Task requirements: Output the opening lines of the records exactly. End with the line that contains "0 0 0 0 1 ...".

Material for this exercise:
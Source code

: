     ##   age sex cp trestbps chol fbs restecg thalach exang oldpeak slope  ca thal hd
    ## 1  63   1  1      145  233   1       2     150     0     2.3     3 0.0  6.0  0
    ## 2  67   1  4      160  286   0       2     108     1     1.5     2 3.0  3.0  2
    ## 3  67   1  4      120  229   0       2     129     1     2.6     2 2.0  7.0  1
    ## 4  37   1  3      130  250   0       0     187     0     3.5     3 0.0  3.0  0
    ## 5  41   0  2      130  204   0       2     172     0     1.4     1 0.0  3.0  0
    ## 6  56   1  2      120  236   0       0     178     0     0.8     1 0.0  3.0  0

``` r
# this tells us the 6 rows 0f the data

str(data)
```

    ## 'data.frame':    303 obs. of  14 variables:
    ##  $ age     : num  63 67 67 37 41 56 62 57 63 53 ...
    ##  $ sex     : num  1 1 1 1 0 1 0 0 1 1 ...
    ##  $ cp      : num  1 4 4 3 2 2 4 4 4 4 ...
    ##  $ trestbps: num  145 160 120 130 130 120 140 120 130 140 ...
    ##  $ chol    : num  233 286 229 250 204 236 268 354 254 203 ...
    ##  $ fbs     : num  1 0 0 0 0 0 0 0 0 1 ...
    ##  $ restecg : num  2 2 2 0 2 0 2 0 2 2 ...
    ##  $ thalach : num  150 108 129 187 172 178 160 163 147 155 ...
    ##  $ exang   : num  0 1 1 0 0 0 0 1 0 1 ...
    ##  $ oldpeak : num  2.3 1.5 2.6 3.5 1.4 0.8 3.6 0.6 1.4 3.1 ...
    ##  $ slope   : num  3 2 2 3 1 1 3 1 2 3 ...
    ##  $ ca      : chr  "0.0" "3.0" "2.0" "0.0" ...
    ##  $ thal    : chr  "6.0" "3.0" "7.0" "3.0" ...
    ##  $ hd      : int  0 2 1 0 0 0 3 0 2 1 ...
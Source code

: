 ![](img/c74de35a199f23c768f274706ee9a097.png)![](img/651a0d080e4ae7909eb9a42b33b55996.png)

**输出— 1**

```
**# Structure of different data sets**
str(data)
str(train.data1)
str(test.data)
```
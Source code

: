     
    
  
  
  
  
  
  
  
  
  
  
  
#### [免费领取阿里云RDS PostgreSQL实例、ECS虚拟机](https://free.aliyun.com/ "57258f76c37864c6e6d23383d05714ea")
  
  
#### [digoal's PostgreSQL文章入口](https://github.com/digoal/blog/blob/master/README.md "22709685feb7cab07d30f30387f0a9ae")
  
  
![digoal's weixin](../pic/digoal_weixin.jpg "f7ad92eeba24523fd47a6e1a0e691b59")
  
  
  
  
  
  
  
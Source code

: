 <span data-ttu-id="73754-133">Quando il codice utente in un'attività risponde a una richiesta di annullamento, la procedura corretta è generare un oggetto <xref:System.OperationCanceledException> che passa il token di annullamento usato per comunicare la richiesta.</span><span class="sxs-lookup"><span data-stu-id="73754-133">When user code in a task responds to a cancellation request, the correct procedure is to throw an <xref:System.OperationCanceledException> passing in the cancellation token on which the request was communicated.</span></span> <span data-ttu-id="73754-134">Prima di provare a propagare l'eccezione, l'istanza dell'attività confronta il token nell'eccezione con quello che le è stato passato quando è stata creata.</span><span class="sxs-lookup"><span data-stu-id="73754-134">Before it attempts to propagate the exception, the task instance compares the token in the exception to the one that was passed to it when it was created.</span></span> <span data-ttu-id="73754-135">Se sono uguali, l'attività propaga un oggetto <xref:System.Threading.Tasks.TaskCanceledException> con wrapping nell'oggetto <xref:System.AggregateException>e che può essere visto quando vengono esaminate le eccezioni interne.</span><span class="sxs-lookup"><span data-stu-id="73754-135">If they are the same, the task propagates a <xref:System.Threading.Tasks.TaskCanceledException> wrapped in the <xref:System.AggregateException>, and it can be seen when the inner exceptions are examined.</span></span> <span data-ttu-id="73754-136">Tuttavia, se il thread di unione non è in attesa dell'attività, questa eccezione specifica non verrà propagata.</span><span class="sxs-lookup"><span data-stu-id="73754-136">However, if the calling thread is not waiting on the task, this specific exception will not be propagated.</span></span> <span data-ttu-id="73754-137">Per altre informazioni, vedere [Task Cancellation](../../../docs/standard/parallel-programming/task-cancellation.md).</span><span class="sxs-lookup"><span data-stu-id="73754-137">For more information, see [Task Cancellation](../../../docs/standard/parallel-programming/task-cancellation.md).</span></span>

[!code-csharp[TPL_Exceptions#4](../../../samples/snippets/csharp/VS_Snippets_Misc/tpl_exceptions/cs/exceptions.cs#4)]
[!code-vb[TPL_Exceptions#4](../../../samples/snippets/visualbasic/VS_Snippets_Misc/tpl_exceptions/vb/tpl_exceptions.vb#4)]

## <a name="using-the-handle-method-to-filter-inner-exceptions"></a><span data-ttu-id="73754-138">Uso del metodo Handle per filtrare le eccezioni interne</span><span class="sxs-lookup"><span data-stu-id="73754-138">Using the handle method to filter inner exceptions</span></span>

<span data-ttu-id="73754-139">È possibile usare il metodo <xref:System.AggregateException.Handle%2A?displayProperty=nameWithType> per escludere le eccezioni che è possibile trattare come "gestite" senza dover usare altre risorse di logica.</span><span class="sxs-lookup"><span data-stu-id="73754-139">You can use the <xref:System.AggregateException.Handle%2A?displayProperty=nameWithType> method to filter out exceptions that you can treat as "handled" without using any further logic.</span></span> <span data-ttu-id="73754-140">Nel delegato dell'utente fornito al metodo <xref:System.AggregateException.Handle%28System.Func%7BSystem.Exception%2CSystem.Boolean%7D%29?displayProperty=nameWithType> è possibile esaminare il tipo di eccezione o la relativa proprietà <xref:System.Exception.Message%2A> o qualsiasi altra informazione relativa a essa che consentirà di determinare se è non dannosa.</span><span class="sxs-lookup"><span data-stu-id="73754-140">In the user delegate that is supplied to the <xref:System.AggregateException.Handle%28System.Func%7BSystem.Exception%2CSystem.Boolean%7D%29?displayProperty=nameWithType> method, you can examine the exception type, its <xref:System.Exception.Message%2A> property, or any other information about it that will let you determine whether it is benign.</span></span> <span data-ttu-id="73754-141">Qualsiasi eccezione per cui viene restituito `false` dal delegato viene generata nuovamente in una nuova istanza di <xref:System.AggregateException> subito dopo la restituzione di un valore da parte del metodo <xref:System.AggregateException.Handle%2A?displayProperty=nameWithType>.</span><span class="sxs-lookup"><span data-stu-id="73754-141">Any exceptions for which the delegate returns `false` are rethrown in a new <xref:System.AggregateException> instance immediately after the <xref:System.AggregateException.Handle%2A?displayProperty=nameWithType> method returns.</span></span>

Solution for this exercise:
Source code

:     ##   age sex cp trestbps chol fbs restecg thalach exang oldpeak slope  ca thal hd
    ## 1  63   1  1      145  233   1       2     150     0     2.3     3 0.0  6.0  0
    ## 2  67   1  4      160  286   0       2     108     1     1.5     2 3.0  3.0  2
    ## 3  67   1  4      120  229   0       2     129     1     2.6     2 2.0  7.0  1
    ## 4  37   1  3      130  250   0       0     187     0     3.5     3 0.0  3.0  0
    ## 5  41   0  2      130  204   0       2     172     0     1.4     1 0.0  3.0  0
    ## 6  56   1  2      120  236   0       0     178     0     0.8     1 0.0  3.0  0

``` r
# this tells us the 6 rows 0f the data

str(data)
```

    ## 'data.frame':    303 obs. of  14 variables:
    ##  $ age     : num  63 67 67 37 41 56 62 57 63 53 ...
    ##  $ sex     : num  1 1 1 1 0 1 0 0 1 1 ...
    ##  $ cp      : num  1 4 4 3 2 2 4 4 4 4 ...
    ##  $ trestbps: num  145 160 120 130 130 120 140 120 130 140 ...
    ##  $ chol    : num  233 286 229 250 204 236 268 354 254 203 ...
    ##  $ fbs     : num  1 0 0 0 0 0 0 0 0 1 ...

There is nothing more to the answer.